Evaluating two approaches to helping college students understand evolutionary trees through diagramming tasks.

Judy Perry1, Eli Meir, Jon C Herron, Susan Maruca, Derek Stal.   

Abstract

To understand evolutionary theory, students must be able to understand and use evolutionary trees and their underlying concepts. Active, hands-on curricula relevant to macroevolution can be challenging to implement across large college-level classes where textbook learning is the norm. We evaluated two approaches to helping students learn macroevolutionary topics. Treatment 1 is a laboratory for the software program EvoBeaker designed to teach students about evolutionary trees.
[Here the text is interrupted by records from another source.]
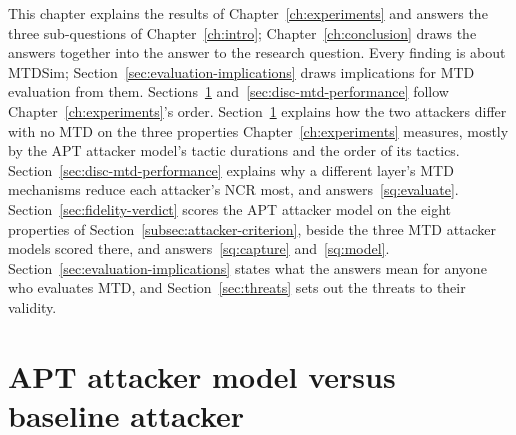 \documentclass{cshonours}
\begin{document}
This chapter explains the results of Chapter~\ref{ch:experiments} and
answers the three sub-questions of Chapter~\ref{ch:intro}; Chapter~\ref{ch:conclusion}
draws the answers together into the answer to the research question. Every
finding is about MTDSim; Section~\ref{sec:evaluation-implications} draws
implications for MTD evaluation from them. Sections~\ref{sec:disc-behaviour}
and~\ref{sec:disc-mtd-performance} follow Chapter~\ref{ch:experiments}'s
order. Section~\ref{sec:disc-behaviour} explains how the two attackers
differ with no MTD on the three properties Chapter~\ref{ch:experiments}
measures, mostly by the APT attacker model's tactic durations and the order
of its tactics.
Section~\ref{sec:disc-mtd-performance} explains why a different layer's MTD
mechanisms reduce each attacker's NCR most, and answers~\ref{sq:evaluate}.
Section~\ref{sec:fidelity-verdict} scores the APT attacker model on the eight
properties of Section~\ref{subsec:attacker-criterion}, beside the three MTD
attacker models scored there, and answers~\ref{sq:capture}
and~\ref{sq:model}. Section~\ref{sec:evaluation-implications} states what
the answers mean for anyone who evaluates MTD, and Section~\ref{sec:threats}
sets out the threats to their validity.

\section{APT attacker model versus baseline attacker}
\label{sec:disc-behaviour}
\end{document}
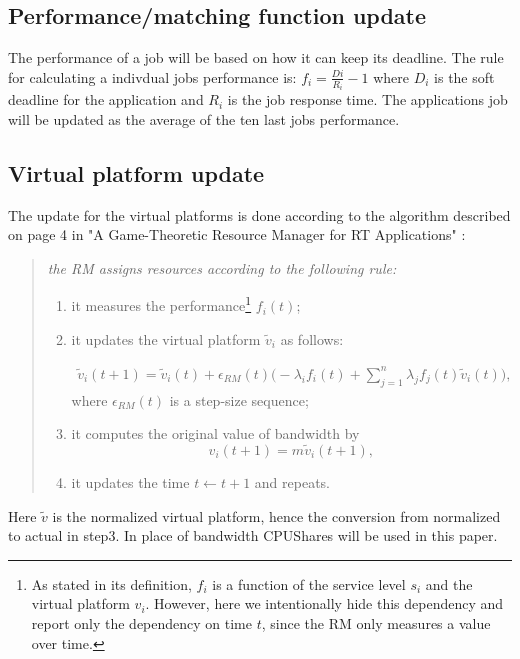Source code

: \documentclass[nobiblatex]{LTHthesis}
\begin{document}
\subsection{Performance/matching function update}
The performance of a job will be based on how it can keep its deadline. The rule for calculating a indivdual jobs performance is:
$f_{i}=\frac{D{i}}{R_{i}}-1$ where $D_{i}$ is the soft deadline for the application and $R_{i}$ is the job response time.
The applications job will be updated as the average of the ten last jobs performance.

\subsection{Virtual platform update}

The update for the virtual platforms is done according to the algorithm described on page 4 in "A Game-Theoretic Resource Manager for RT Applications" \cite{gtrm}:


\begin{quotation}
\em
	the RM assigns resources according to
	the following rule:
	\begin{enumerate}

	\item it measures the performance\footnote{As stated in its definition, $f_i$ is a function of the service level $s_i$ and the virtual platform $v_i$. However, here we intentionally hide this dependency and report only the dependency on time $t$, since the RM only measures a value over time.} $f_i(t)$;  
	\item it updates the virtual platform $\tilde{v}_{i}$ as follows:

		\begin{multline}
		  \tilde{v}_i(t+1) =\tilde{v}_i(t) + \epsilon_{ RM}(t)\Big(- \lambda_i f_i(t) + \sum_{j=1}^n \lambda_j f_j(t) \tilde{v}_i(t)\Big),
		  \label{eq:RecursionForResources}
		\end{multline}
		  where $\epsilon_{ RM}(t)$ is a step-size sequence;
	\item it computes the original value of bandwidth by $$v_i(t+1) = m \tilde{v}_i(t+1),$$
	\item it updates the time $t\leftarrow t+1$ and repeats.
	\end{enumerate}
	
	
\end{quotation}

Here $\tilde{v}$ is the normalized virtual platform, hence the conversion from normalized to actual in step3. In place of bandwidth CPUShares will be used in this paper.
\end{document}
We tested Treatment 1 among nine college-level biology classes and administered pre/posttests to assess learning gains. We then sought to determine whether the learning gains from Treatment 1 were comparable to those derived from an alternate hands-on treatment, specifically the combination of a prerecorded lecture on DVD and paper-based activity based on Goldsmith's Great Clade Race (Treatment 2). Comparisons of pre- and posttests among participants using either Treatment 1 or 2 show large learning gains on some misconceptions and skills beyond knowledge gained from reading standard textbook entries. Both treatments performed equivalently in overall learning gains, though both had areas where they performed better or worse. Furthermore, gains among students who used Treatment 1 representing a wide range of universities suggest that outcomes are potentially applicable to a variety of "real-world" biology classes.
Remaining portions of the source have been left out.